*Task statement:* The lines to copy are those with "logout" in them. Pull each one from the entries below.

*Supplied information:*
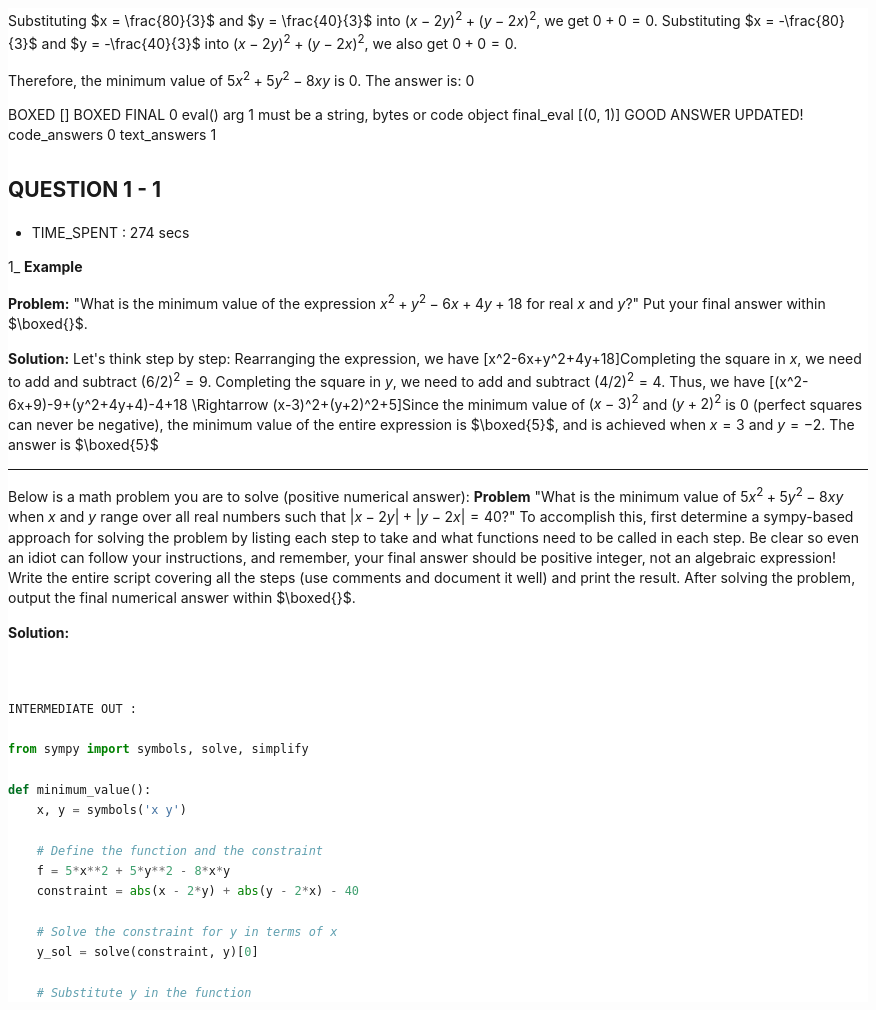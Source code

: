 Substituting $x = \frac{80}{3}$ and $y = \frac{40}{3}$ into $(x-2y)^2 + (y-2x)^2$, we get $0 + 0 = 0$. Substituting $x = -\frac{80}{3}$ and $y = -\frac{40}{3}$ into $(x-2y)^2 + (y-2x)^2$, we also get $0 + 0 = 0$.

Therefore, the minimum value of $5x^2+5y^2-8xy$ is 0. The answer is: $0$

BOXED []
BOXED FINAL 0
eval() arg 1 must be a string, bytes or code object final_eval
[(0, 1)]
GOOD ANSWER UPDATED!
code_answers 0 text_answers 1



## QUESTION 1 - 1 
- TIME_SPENT : 274 secs

1_
**Example**

**Problem:** 
"What is the minimum value of the expression $x^2+y^2-6x+4y+18$ for real $x$ and $y$?"
Put your final answer within $\boxed{}$.

**Solution:** 
Let's think step by step:
Rearranging the expression, we have  \[x^2-6x+y^2+4y+18\]Completing the square in $x$, we need to add and subtract $(6/2)^2=9$. Completing the square in $y$, we need to add and subtract $(4/2)^2=4$. Thus, we have \[(x^2-6x+9)-9+(y^2+4y+4)-4+18 \Rightarrow (x-3)^2+(y+2)^2+5\]Since the minimum value of $(x-3)^2$ and $(y+2)^2$ is $0$ (perfect squares can never be negative), the minimum value of the entire expression is $\boxed{5}$, and is achieved when $x=3$ and $y=-2$. The answer is $\boxed{5}$


---

Below is a math problem you are to solve (positive numerical answer):
**Problem**
"What is the minimum value of $5x^2+5y^2-8xy$ when $x$ and $y$ range over all real numbers such that $|x-2y| + |y-2x| = 40$?"
To accomplish this, first determine a sympy-based approach for solving the problem by listing each step to take and what functions need to be called in each step. Be clear so even an idiot can follow your instructions, and remember, your final answer should be positive integer, not an algebraic expression!
Write the entire script covering all the steps (use comments and document it well) and print the result. After solving the problem, output the final numerical answer within $\boxed{}$.

**Solution:** 



```python


INTERMEDIATE OUT :

from sympy import symbols, solve, simplify

def minimum_value():
    x, y = symbols('x y')

    # Define the function and the constraint
    f = 5*x**2 + 5*y**2 - 8*x*y
    constraint = abs(x - 2*y) + abs(y - 2*x) - 40

    # Solve the constraint for y in terms of x
    y_sol = solve(constraint, y)[0]

    # Substitute y in the function
```
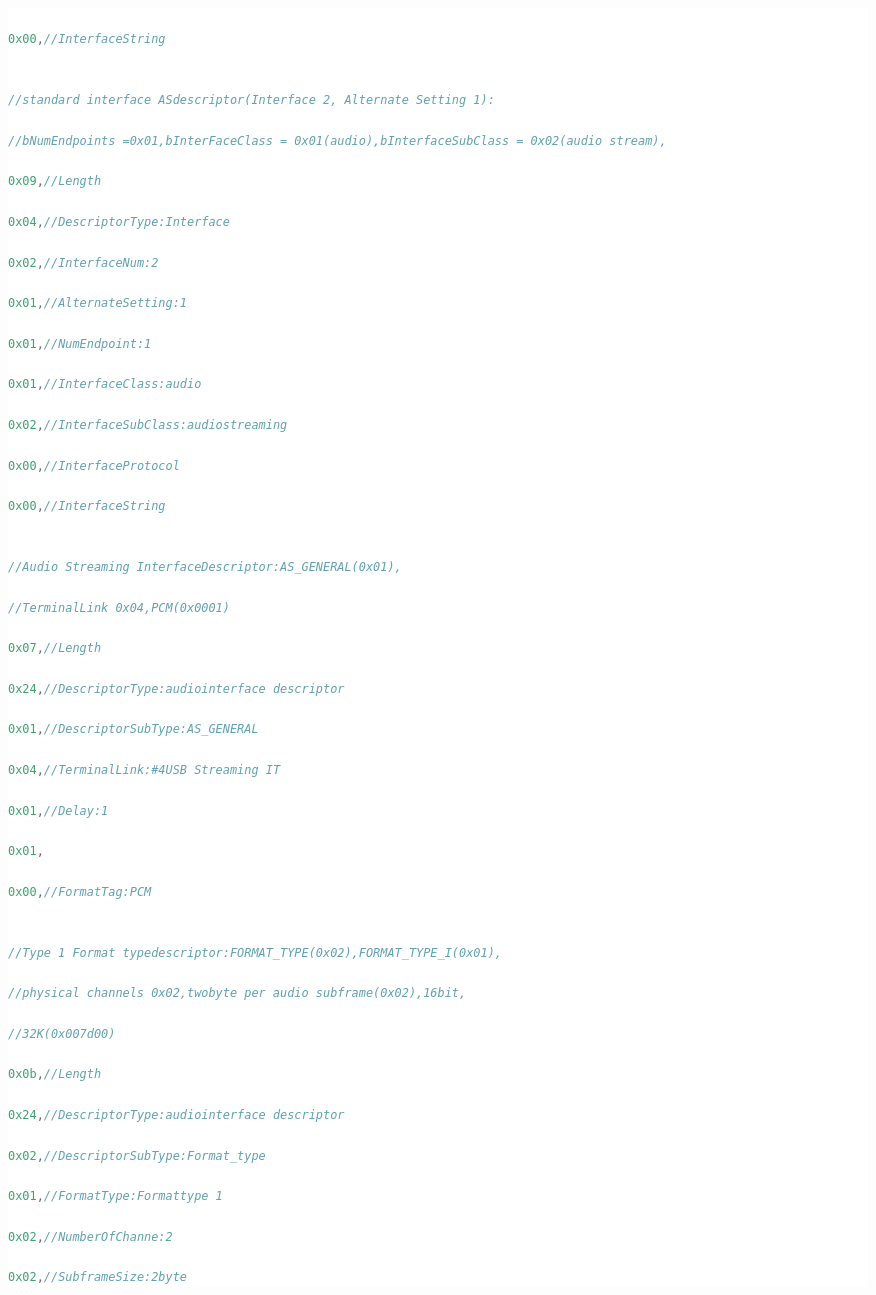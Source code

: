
 ```C

0x00,//InterfaceString


//standard interface ASdescriptor(Interface 2, Alternate Setting 1):

//bNumEndpoints =0x01,bInterFaceClass = 0x01(audio),bInterfaceSubClass = 0x02(audio stream),

0x09,//Length

0x04,//DescriptorType:Interface

0x02,//InterfaceNum:2

0x01,//AlternateSetting:1

0x01,//NumEndpoint:1

0x01,//InterfaceClass:audio

0x02,//InterfaceSubClass:audiostreaming

0x00,//InterfaceProtocol

0x00,//InterfaceString


//Audio Streaming InterfaceDescriptor:AS_GENERAL(0x01),

//TerminalLink 0x04,PCM(0x0001)

0x07,//Length

0x24,//DescriptorType:audiointerface descriptor

0x01,//DescriptorSubType:AS_GENERAL

0x04,//TerminalLink:#4USB Streaming IT

0x01,//Delay:1

0x01,

0x00,//FormatTag:PCM


//Type 1 Format typedescriptor:FORMAT_TYPE(0x02),FORMAT_TYPE_I(0x01),

//physical channels 0x02,twobyte per audio subframe(0x02),16bit,

//32K(0x007d00)

0x0b,//Length

0x24,//DescriptorType:audiointerface descriptor

0x02,//DescriptorSubType:Format_type

0x01,//FormatType:Formattype 1

0x02,//NumberOfChanne:2

0x02,//SubframeSize:2byte
```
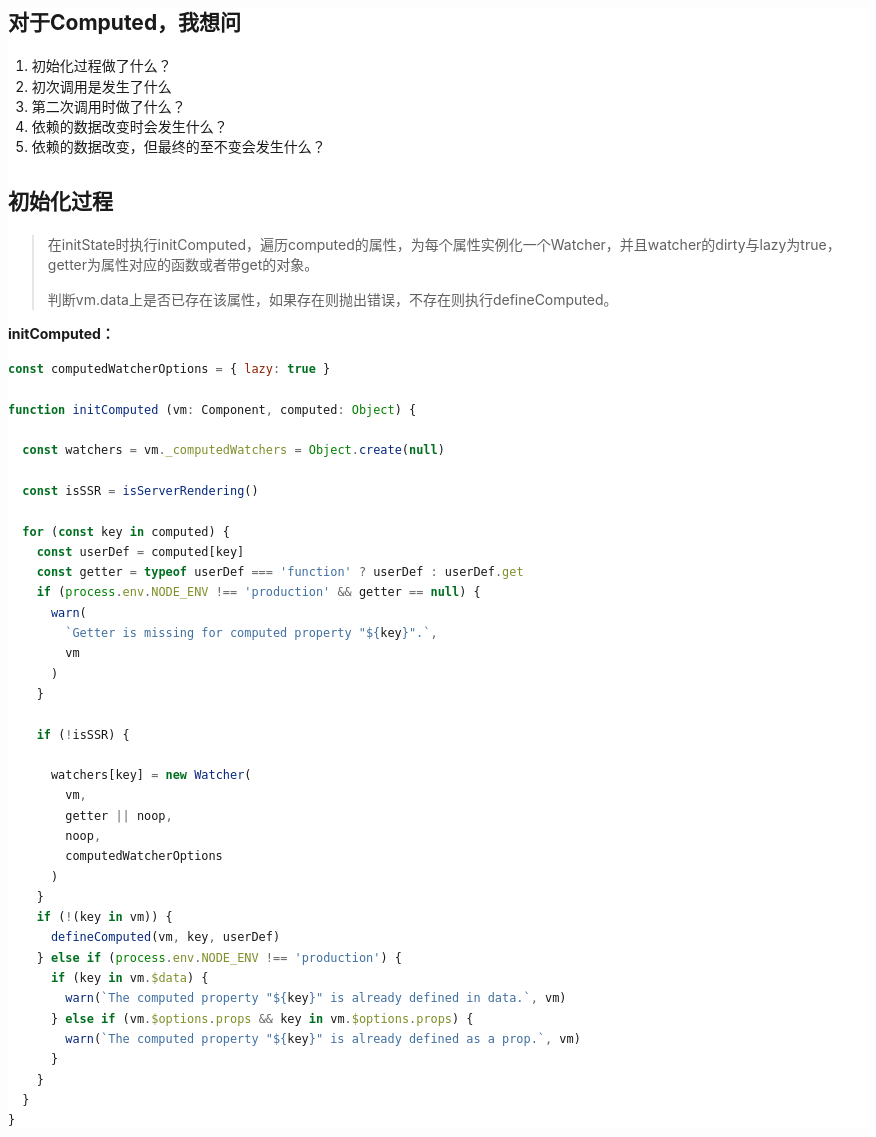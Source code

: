## 对于Computed，我想问

1. 初始化过程做了什么？
2. 初次调用是发生了什么
3. 第二次调用时做了什么？
4. 依赖的数据改变时会发生什么？
5. 依赖的数据改变，但最终的至不变会发生什么？

## 初始化过程

>  在initState时执行initComputed，遍历computed的属性，为每个属性实例化一个Watcher，并且watcher的dirty与lazy为true， getter为属性对应的函数或者带get的对象。
>
>  判断vm.data上是否已存在该属性，如果存在则抛出错误，不存在则执行defineComputed。

**initComputed：**

```javascript
const computedWatcherOptions = { lazy: true }

function initComputed (vm: Component, computed: Object) {

  const watchers = vm._computedWatchers = Object.create(null)

  const isSSR = isServerRendering()

  for (const key in computed) {
    const userDef = computed[key]
    const getter = typeof userDef === 'function' ? userDef : userDef.get
    if (process.env.NODE_ENV !== 'production' && getter == null) {
      warn(
        `Getter is missing for computed property "${key}".`,
        vm
      )
    }

    if (!isSSR) {
     
      watchers[key] = new Watcher(
        vm,
        getter || noop,
        noop,
        computedWatcherOptions
      )
    }
    if (!(key in vm)) {
      defineComputed(vm, key, userDef)
    } else if (process.env.NODE_ENV !== 'production') {
      if (key in vm.$data) {
        warn(`The computed property "${key}" is already defined in data.`, vm)
      } else if (vm.$options.props && key in vm.$options.props) {
        warn(`The computed property "${key}" is already defined as a prop.`, vm)
      }
    }
  }
}
```
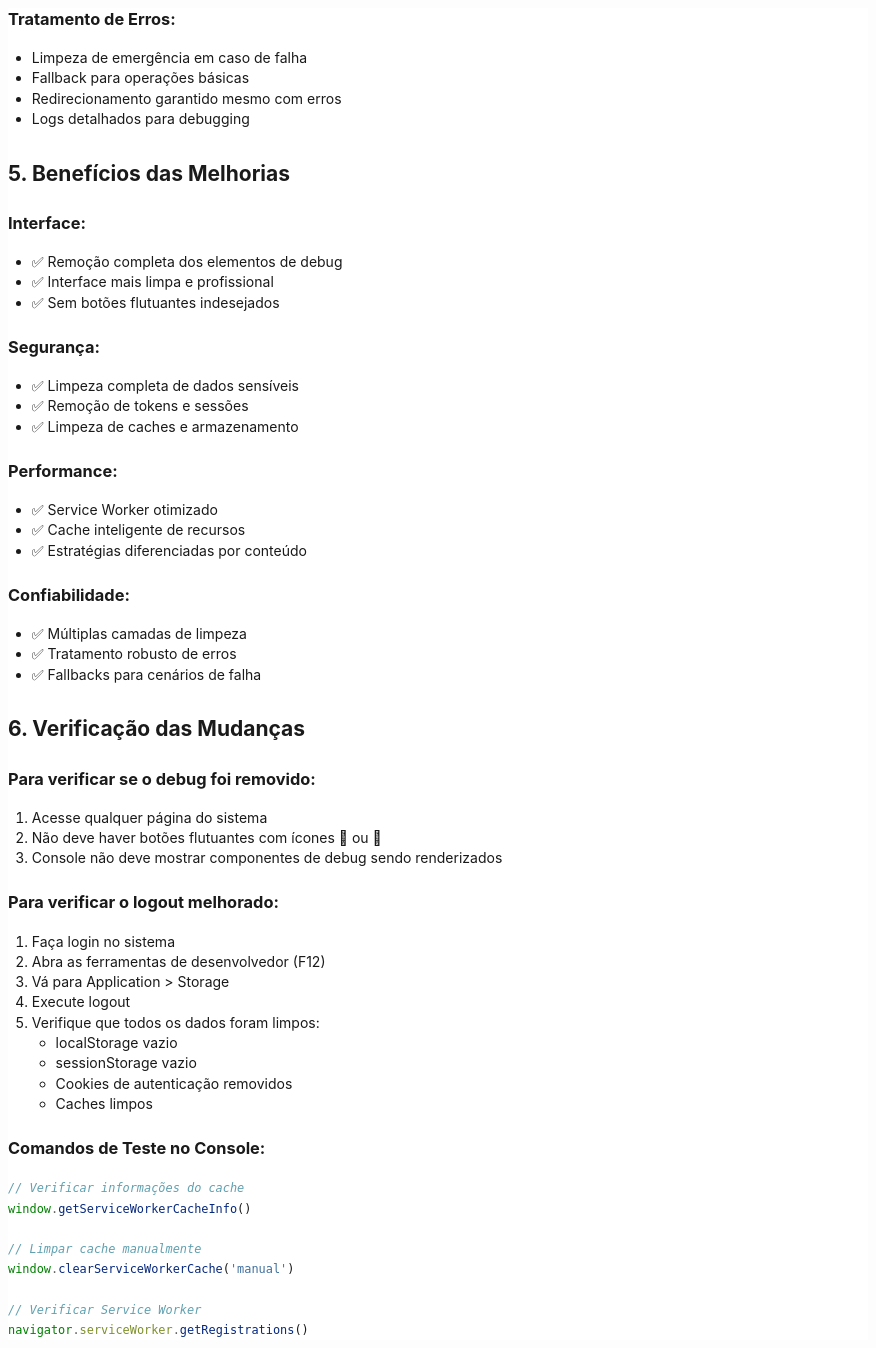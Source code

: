 ### Tratamento de Erros:
- Limpeza de emergência em caso de falha
- Fallback para operações básicas
- Redirecionamento garantido mesmo com erros
- Logs detalhados para debugging

## 5. Benefícios das Melhorias

### Interface:
- ✅ Remoção completa dos elementos de debug
- ✅ Interface mais limpa e profissional
- ✅ Sem botões flutuantes indesejados

### Segurança:
- ✅ Limpeza completa de dados sensíveis
- ✅ Remoção de tokens e sessões
- ✅ Limpeza de caches e armazenamento

### Performance:
- ✅ Service Worker otimizado
- ✅ Cache inteligente de recursos
- ✅ Estratégias diferenciadas por conteúdo

### Confiabilidade:
- ✅ Múltiplas camadas de limpeza
- ✅ Tratamento robusto de erros
- ✅ Fallbacks para cenários de falha

## 6. Verificação das Mudanças

### Para verificar se o debug foi removido:
1. Acesse qualquer página do sistema
2. Não deve haver botões flutuantes com ícones 🐛 ou 🔧
3. Console não deve mostrar componentes de debug sendo renderizados

### Para verificar o logout melhorado:
1. Faça login no sistema
2. Abra as ferramentas de desenvolvedor (F12)
3. Vá para Application > Storage
4. Execute logout
5. Verifique que todos os dados foram limpos:
   - localStorage vazio
   - sessionStorage vazio
   - Cookies de autenticação removidos
   - Caches limpos

### Comandos de Teste no Console:
```javascript
// Verificar informações do cache
window.getServiceWorkerCacheInfo()

// Limpar cache manualmente
window.clearServiceWorkerCache('manual')

// Verificar Service Worker
navigator.serviceWorker.getRegistrations()
```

*Answer area:*
### Para verificar o logout melhorado:
4. Execute logout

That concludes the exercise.